Top of Data for this task

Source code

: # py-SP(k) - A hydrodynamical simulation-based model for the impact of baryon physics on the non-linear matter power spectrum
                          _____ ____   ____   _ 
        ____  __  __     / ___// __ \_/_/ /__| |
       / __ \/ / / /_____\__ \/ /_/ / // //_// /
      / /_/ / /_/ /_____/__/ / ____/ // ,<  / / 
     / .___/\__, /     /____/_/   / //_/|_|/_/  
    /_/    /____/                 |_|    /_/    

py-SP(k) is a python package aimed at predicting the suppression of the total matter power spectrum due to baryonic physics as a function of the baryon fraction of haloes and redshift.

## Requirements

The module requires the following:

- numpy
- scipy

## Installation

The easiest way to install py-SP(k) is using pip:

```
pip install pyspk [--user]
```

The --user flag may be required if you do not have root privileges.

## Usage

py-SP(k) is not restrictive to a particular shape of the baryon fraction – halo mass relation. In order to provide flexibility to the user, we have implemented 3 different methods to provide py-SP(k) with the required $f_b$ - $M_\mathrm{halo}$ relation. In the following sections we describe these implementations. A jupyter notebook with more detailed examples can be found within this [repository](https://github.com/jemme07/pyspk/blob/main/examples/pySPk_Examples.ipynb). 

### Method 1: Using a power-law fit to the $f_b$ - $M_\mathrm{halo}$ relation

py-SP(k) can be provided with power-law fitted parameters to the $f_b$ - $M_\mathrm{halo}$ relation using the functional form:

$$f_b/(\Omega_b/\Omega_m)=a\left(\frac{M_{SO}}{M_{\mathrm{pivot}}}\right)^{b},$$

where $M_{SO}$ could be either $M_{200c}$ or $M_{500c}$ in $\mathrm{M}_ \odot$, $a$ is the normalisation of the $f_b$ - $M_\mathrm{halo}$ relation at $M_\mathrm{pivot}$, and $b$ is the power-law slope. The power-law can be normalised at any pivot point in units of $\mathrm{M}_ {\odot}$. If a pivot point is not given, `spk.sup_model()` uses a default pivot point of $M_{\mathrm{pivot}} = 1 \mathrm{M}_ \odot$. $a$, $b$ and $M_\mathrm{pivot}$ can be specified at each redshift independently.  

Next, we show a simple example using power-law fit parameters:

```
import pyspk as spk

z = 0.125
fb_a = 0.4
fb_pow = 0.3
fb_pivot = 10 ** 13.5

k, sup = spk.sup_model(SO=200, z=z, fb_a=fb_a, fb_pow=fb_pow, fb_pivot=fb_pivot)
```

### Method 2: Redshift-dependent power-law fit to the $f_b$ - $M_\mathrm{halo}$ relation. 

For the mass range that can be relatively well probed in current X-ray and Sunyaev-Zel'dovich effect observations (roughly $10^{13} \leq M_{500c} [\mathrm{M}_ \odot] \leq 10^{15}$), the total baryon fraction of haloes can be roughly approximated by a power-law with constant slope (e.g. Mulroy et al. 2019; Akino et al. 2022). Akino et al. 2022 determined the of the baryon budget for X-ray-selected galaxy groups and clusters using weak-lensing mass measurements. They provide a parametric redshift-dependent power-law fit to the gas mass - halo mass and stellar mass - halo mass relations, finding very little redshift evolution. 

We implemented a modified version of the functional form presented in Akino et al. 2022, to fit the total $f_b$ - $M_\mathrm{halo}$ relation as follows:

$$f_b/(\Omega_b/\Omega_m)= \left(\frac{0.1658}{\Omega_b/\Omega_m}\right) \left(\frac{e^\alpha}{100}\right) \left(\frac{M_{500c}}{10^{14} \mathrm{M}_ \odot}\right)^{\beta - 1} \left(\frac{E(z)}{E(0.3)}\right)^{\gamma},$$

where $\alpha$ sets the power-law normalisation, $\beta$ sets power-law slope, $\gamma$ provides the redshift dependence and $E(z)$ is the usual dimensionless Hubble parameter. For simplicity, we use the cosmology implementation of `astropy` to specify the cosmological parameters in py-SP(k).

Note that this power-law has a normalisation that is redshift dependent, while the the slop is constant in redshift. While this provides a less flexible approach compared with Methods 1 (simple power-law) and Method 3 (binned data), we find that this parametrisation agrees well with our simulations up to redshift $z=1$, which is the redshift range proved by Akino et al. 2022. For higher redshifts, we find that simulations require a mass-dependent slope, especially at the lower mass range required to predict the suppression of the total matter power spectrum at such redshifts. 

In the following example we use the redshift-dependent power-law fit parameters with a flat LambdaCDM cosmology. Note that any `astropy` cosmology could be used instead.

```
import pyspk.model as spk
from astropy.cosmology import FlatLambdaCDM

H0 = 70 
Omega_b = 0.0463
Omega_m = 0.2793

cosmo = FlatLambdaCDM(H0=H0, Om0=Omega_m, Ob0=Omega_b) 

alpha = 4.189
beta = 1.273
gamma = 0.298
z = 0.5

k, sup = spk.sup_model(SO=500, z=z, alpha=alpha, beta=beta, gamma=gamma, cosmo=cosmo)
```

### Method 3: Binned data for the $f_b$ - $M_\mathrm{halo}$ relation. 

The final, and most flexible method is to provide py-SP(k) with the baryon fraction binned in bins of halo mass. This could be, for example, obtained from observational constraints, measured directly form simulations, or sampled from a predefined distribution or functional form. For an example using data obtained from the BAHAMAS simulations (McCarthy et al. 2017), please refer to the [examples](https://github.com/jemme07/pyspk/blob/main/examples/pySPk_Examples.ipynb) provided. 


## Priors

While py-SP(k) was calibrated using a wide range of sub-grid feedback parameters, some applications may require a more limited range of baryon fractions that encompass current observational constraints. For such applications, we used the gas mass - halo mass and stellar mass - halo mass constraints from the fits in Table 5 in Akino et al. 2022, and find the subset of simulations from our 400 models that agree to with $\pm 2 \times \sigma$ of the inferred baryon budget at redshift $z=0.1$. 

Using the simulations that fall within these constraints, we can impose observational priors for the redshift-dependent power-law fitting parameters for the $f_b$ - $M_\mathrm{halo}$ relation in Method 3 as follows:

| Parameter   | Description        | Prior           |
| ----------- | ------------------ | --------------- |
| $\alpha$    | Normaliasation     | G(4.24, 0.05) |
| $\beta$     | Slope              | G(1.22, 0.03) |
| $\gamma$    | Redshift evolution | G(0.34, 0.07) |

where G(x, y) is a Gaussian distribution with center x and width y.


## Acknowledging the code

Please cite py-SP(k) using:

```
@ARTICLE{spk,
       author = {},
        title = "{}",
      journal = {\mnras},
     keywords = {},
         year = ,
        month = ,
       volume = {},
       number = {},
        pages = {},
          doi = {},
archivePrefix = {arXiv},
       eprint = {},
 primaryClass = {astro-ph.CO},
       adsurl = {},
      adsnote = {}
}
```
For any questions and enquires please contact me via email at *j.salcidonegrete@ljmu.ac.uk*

Bottom of Data for this task

* What you need to do *
In the lines above, find the word "within" and copy each line that contains it.

* Exercise solution *
py-SP(k) is not restrictive to a particular shape of the baryon fraction – halo mass relation. In order to provide flexibility to the user, we have implemented 3 different methods to provide py-SP(k) with the required $f_b$ - $M_\mathrm{halo}$ relation. In the following sections we describe these implementations. A jupyter notebook with more detailed examples can be found within this [repository](https://github.com/jemme07/pyspk/blob/main/examples/pySPk_Examples.ipynb). 
Using the simulations that fall within these constraints, we can impose observational priors for the redshift-dependent power-law fitting parameters for the $f_b$ - $M_\mathrm{halo}$ relation in Method 3 as follows:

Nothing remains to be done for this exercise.